The Cairns Wildlife Safari Reserve, formally the Mareeba Wild Animal Park, was officially opened by Mareeba Shire Mayor Mick Borzi in a small ceremony that included a number of local dignitaries.
Cr Borzi complimented new owners Udo and Jenny Jattke for the speed at which the new park had been reopened and thanked them for the investment they had made in the Mareeba Shire.
“I want to compliment Udo, Jenny and their staff, because what they’ve achieved in the past 8 or 9 weeks is nothing short of amazing,” he said.
“It’s a quantum leap forward in the provision of visitor infrastructure in the Shire. We currently have something like 64 visitor attractions and things to do in the Shire, which surprises a lot of people because Mareeba, in the past, has been considered as not having very much to offer the visitor, but this one is just over the top.”
The wildlife reserve is currently home to hippopotami, lemurs, bears, cheetahs, tigers, lions, rhinos, deer, ostrich, antelope and a variety of monkeys.
Udo Jattke took the occasion to thank everyone involved in the park’s restoration, especially zoo keepers Tim and Wendy Husband, who have been at the park through the whole saga.
“I just want to say thank-you to everyone that helped us get to this point, especially (zoo keepers) Wendy and Tim for doing an awesome job, over the last two years, keeping these animals in such great, great condition,” he said.
Udo also took the opportunity to correct those who said reopening the park in the allotted time was a pipedream.

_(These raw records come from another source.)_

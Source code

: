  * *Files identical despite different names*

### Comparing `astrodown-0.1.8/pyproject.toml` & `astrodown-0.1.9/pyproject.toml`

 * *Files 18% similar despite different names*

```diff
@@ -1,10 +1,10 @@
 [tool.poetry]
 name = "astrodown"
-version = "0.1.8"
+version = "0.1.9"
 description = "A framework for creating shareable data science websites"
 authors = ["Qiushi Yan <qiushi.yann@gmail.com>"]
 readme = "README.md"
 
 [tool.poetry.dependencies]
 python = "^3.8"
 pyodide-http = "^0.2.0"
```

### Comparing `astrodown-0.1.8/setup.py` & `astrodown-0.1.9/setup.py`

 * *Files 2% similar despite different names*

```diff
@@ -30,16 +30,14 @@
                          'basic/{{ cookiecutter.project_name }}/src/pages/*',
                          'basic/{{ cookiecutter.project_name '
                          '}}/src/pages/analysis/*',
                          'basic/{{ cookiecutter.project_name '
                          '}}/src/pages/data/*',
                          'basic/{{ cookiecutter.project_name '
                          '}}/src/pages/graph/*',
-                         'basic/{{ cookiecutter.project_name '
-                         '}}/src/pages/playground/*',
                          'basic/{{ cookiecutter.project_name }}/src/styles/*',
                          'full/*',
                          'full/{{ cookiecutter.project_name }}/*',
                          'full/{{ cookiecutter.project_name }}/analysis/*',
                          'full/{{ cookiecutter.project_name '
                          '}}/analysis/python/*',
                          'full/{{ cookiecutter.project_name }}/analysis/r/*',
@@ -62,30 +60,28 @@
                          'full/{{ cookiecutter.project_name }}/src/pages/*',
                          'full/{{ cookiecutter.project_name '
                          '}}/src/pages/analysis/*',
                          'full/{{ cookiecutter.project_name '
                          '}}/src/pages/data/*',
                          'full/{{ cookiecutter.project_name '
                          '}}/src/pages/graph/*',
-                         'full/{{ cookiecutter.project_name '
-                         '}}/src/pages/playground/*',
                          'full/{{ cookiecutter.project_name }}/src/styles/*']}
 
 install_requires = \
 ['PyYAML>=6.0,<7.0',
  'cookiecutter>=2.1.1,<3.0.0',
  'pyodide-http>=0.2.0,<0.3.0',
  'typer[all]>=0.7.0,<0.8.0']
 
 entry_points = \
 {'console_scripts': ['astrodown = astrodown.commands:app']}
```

“They said there is no way you’ll get this park open in under 12 months… that’s like holding a red flag in front of my nose, we actually did it, as Mick said, in 8 weeks.”
There are now plans in place to provide extra shade and water features to make the park more attractive to visitors in the warmer months of the year as well as introducing extra enclosures for more animals. Accommodation facilities are also being developed and will include a caravan park to tap the ‘grey nomad’ market.